=== DATA PROVIDED ===

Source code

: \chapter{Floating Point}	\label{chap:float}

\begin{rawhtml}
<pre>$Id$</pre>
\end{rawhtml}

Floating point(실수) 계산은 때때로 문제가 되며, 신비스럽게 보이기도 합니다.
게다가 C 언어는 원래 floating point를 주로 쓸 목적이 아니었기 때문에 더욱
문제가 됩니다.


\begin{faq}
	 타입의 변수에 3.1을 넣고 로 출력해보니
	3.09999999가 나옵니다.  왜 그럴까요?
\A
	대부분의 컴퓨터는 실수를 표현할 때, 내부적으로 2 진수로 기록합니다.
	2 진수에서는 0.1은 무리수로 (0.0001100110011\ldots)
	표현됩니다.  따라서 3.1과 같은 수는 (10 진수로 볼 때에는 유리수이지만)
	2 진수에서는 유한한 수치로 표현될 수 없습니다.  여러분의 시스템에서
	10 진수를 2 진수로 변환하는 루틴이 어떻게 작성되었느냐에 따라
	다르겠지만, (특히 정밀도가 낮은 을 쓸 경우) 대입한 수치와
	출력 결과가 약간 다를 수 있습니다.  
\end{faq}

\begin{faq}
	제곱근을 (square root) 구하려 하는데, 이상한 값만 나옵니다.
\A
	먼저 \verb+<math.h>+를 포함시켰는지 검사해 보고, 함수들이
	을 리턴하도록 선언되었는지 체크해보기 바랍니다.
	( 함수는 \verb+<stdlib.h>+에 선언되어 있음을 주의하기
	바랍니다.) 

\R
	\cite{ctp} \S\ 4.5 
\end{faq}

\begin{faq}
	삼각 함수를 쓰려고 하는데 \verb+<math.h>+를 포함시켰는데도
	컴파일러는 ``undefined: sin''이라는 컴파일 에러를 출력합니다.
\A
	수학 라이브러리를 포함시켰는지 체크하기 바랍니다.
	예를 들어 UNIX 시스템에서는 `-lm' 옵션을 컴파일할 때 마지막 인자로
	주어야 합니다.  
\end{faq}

===

## TASK DIRECTIONS:
Your answer should consist only of the lines from the one that holds "예를 들어 UNIX 시스템에서는" to the end of the entries above, both ends included, each repeated exactly.

## TASK OUTPUT:
	예를 들어 UNIX 시스템에서는 `-lm' 옵션을 컴파일할 때 마지막 인자로
	주어야 합니다.  
\end{faq}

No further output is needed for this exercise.